Midnight seems long past for many. On my drive home I see men in pickups whose faces seem battered, lined past the point of exhaustion, looking into the sun coming down and into oncoming traffic for a recognition of shared pain and anxiety. But then there's the builder down the road taking vacation week with the wife and kids and heading for Jamaica. I guess he figures he'll go now and worry later about when the economy will come around.
At the Bradford mini mart, the convenience store, (boy does that seem an old-fashioned turn of phrase) - the Indian guy in the back row of strange brandy bottles is tacking up pieces of tape. I ask him if he's got some take-out. A friend of ours told us years ago about the place and just today I get an email from the wife suggesting I stop on the way home. I forgot. When I got home I remembered and offered to run back out down the road the 15 miles to the junction after swinging Eve and Grace around the dining room. Michael's been spending the entire week at Pat's Peak snowboarding with the season pass he got for Christmas.
Anyway, the place fills up while he's serving me chicken curry and vegetable curry into the two tin foil takeout dishes from the plexiglass cart beside the counter. A huge man in Carhart pants and flannel coat is looking over the magazine rack while his son asks about some sugary goo in a toothpaste tube by the cash register.
What's this Daddy
The man laughs a friendly giant baritone and says you don't need it anyhow.
Then a young guy with a sharp face, smiling walks in and loudly greets the Indian owner, now ringing up the giant and his son's potato chips, two bags, one for each. Is that dinner, I wonder. The young guy could be a skin head, he has that look of borderline malevolence that would fit in well on the Edgeware Road. The Indian guy smiles back at him, friendly enough, but I sense just an edge of aggression.

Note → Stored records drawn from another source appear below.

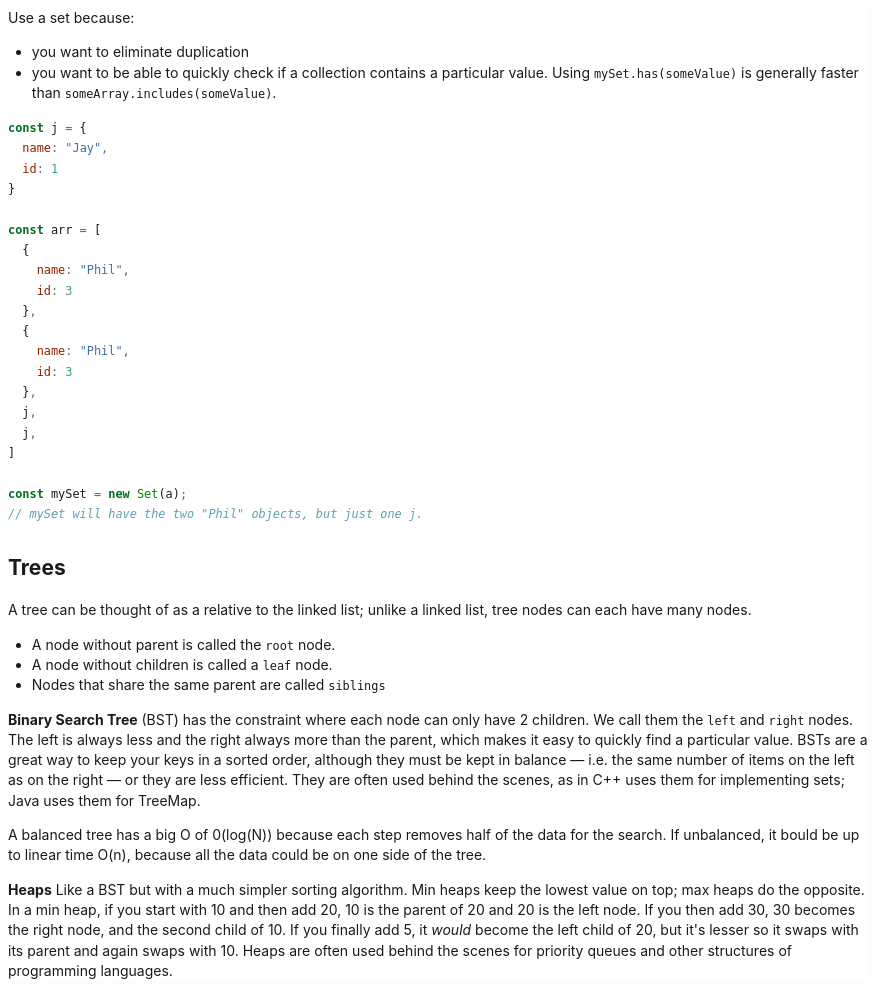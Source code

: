 Use a set because:
- you want to eliminate duplication 
- you want to be able to quickly check if a collection contains a particular value. Using `mySet.has(someValue)` is generally faster than `someArray.includes(someValue)`.

```js
const j = {
  name: "Jay",
  id: 1
}

const arr = [
  {
    name: "Phil",
    id: 3
  },
  {
    name: "Phil",
    id: 3
  },
  j,
  j,
]

const mySet = new Set(a);
// mySet will have the two "Phil" objects, but just one j.
```

## Trees
A tree can be thought of as a relative to the linked list; unlike a linked list, tree nodes can each have many nodes.
- A node without parent is called the `root` node.
- A node without children is called a `leaf` node.
- Nodes that share the same parent are called `siblings`

**Binary Search Tree** (BST) has the constraint where each node can only have 2 children. We call them the `left` and `right` nodes. The left is always less and the right always more than the parent, which makes it easy to quickly find a particular value. BSTs are a great way to keep your keys in a sorted order, although they must be kept in balance — i.e. the same number of items on the left as on the right — or they are less efficient. They are often used behind the scenes, as in C++ uses them for implementing sets; Java uses them for TreeMap. 

A balanced tree has a big O of 0(log(N)) because each step removes half of the data for the search. If unbalanced, it bould be up to linear time O(n), because all the data could be on one side of the tree.

**Heaps**
Like a BST but with a much simpler sorting algorithm. Min heaps keep the lowest value on top; max heaps do the opposite. In a min heap, if you start with 10 and then add 20, 10 is the parent of 20 and 20 is the left node. If you then add 30, 30 becomes the right node, and the second child of 10. If you finally add 5, it _would_ become the left child of 20, but it's lesser so it swaps with its parent and again swaps with 10. 
Heaps are often used behind the scenes for priority queues and other structures of programming languages.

People still gotta eat and drive cars
The Indian guy laughs.
That's what supposed, he answers.
This could go in a lot of different ways, I'm thinking as I pay my eighteen bucks for the curry and pack of frozen Tandoori bread. The young guy next sees someone he knows back in the rows of canned and bagged shit and starts talking about some other mutual aquaintance recently sighted out ice fishing, and again I think this is new, this recession talk tinged with just surviving, a new era in our lives. What will these young guys do if it gets worse. What would anybody do?